Calender
04
June
Han Fu & Jialu Xu Thesis presentation
Han Fu & Jialu Xu will present their thesis "Unified Pre-Training for Multi-Modal Sensor Data in Autonomous Driving" (conducted in collaboration with Zenseact)
Abstract:
Accurate, efficient and transferable scene representations are central to autonomous driving. Modelling the environment with learnable three-dimensional Gaussians offers a favourable trade-off between memory footprint and geometric fidelity: each Gaussian stores local occupancy and semantic context in a continuous, object-centric form. This thesis turns the 3D Gaussian into a unified pre-training framework for downstream perception. Building on GaussianFormer, we add a lightweight sensor-guided initialization that merges evidence from lidar and radar at the beginning of training, and cross-attention mechanism which helps extract geometric cues from distance signals. A backbone trained with this strategy can be frozen and reused as a feature extractor for tasks beyond its original objective.
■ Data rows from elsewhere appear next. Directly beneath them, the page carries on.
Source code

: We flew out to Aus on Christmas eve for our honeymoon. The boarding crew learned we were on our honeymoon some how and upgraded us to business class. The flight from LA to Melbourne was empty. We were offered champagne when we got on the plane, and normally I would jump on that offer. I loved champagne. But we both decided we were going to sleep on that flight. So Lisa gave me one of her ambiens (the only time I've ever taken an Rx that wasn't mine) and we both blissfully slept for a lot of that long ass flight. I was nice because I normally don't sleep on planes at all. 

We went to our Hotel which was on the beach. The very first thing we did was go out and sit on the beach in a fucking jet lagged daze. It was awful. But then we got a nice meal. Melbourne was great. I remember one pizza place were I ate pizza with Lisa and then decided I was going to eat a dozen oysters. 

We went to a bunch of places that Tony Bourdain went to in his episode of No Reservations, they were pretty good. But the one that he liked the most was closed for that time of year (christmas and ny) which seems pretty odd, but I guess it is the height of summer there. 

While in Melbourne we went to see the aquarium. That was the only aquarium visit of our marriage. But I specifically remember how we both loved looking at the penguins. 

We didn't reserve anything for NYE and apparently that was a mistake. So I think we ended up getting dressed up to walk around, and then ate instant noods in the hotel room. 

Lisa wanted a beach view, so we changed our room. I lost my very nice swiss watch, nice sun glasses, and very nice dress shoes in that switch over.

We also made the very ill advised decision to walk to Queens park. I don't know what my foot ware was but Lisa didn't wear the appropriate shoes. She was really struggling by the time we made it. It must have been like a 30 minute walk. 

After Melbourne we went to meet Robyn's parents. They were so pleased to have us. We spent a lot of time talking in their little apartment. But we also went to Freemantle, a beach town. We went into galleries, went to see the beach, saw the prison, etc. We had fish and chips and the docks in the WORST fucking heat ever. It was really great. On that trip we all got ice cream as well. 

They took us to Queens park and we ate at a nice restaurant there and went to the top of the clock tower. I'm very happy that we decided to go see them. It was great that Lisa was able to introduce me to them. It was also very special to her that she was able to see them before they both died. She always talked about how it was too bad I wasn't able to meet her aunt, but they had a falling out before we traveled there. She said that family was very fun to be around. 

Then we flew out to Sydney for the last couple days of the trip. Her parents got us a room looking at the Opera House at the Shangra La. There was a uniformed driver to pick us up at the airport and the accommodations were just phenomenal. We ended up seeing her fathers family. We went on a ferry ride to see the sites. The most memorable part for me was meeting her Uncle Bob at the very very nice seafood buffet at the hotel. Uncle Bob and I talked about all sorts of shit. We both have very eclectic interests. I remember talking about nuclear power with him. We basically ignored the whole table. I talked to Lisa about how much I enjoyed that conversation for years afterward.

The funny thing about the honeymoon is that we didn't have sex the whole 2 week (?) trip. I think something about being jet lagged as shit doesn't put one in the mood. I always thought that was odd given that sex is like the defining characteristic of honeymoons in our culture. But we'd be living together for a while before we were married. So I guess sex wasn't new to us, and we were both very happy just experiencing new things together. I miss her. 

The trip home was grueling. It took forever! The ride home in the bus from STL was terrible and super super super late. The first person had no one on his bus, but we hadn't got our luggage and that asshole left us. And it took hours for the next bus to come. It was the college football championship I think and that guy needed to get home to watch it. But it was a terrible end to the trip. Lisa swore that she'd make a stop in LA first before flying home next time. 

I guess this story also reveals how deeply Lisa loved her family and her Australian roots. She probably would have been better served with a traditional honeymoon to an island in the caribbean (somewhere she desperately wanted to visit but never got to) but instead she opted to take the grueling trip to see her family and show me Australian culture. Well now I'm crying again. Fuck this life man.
To test transferability, the trained backbone is frozen and paired with a simple decoder that receives only the Gaussian field and learns bird’s-eye-view(BEV) vehicle segmentation. With only a quarter of the labelled data, the decoder outperforms the camera-only baseline—and the modified backbone also delivers a measurable gain on standard 3D occupancy benchmarks. These findings position the 3D Gaussian representation as a versatile foundation for multi-modal perception: a single pre-trained representation can now be shared across semantic segmentation.